** Record extracts follows **

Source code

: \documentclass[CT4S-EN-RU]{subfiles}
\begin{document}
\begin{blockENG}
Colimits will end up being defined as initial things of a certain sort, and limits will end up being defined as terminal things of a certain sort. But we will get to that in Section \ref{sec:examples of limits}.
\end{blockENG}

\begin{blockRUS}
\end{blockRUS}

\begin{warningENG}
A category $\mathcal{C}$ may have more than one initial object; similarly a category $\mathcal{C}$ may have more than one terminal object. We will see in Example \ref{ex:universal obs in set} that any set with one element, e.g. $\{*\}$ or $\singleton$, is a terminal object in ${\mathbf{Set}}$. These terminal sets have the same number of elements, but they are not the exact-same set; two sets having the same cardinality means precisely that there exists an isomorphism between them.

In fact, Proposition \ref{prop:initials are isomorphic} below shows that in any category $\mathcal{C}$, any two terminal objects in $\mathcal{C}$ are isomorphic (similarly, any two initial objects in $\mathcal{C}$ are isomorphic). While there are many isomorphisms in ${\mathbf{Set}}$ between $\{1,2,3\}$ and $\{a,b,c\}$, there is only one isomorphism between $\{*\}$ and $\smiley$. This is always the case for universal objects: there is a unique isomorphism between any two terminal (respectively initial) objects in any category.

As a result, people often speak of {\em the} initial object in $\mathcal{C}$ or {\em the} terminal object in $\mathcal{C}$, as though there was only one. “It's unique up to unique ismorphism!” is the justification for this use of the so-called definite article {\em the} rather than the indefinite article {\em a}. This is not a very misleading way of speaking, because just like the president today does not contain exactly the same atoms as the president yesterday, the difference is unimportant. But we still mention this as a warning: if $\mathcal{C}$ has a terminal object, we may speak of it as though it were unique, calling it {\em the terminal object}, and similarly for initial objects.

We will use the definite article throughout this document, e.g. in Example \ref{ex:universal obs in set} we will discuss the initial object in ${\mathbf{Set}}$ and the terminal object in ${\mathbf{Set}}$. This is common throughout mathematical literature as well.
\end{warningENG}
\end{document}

** End of Record extracts **
** Record extracts follows **

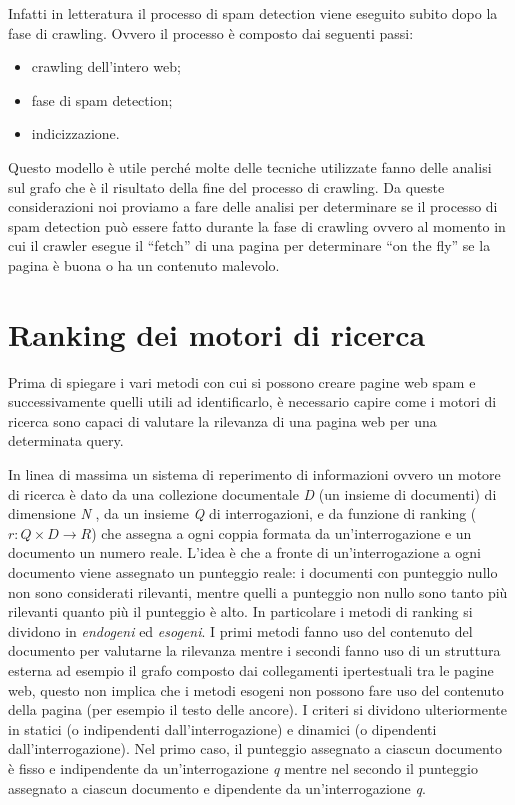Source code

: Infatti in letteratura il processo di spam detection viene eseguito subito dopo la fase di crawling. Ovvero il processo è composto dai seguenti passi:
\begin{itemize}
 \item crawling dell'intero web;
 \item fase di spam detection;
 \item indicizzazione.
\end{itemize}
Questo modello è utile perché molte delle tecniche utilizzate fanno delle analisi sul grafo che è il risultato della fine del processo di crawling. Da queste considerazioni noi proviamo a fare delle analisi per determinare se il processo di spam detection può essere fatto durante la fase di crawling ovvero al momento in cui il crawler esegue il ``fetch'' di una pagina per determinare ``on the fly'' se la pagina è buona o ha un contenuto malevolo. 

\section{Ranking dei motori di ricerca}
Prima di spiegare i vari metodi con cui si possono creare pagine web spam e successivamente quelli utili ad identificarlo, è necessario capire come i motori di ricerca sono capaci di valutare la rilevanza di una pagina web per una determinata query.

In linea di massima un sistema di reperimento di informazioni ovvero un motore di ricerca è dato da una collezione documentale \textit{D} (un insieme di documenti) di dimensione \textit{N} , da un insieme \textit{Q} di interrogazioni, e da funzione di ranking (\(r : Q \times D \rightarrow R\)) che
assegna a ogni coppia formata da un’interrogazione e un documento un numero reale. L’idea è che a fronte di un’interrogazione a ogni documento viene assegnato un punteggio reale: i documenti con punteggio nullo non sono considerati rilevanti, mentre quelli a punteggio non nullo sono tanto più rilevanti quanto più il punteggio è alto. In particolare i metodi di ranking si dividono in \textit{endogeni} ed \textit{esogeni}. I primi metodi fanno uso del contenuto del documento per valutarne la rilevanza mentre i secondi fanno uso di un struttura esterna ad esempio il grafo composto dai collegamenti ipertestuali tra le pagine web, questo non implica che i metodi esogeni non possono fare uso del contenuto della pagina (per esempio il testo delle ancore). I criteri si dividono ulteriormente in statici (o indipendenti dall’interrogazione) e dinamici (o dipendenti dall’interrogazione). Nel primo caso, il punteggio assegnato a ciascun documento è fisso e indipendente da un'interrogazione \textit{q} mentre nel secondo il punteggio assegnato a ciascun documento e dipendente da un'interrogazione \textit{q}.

** End of Record extracts **

### What the task asks
Your task is to restate, word for word, only those lines above that fall between the line holding "Questo modello è" and the line holding "Prima di spiegare", inclusive.

### Answer area
Questo modello è utile perché molte delle tecniche utilizzate fanno delle analisi sul grafo che è il risultato della fine del processo di crawling. Da queste considerazioni noi proviamo a fare delle analisi per determinare se il processo di spam detection può essere fatto durante la fase di crawling ovvero al momento in cui il crawler esegue il ``fetch'' di una pagina per determinare ``on the fly'' se la pagina è buona o ha un contenuto malevolo. 

\section{Ranking dei motori di ricerca}
Prima di spiegare i vari metodi con cui si possono creare pagine web spam e successivamente quelli utili ad identificarlo, è necessario capire come i motori di ricerca sono capaci di valutare la rilevanza di una pagina web per una determinata query.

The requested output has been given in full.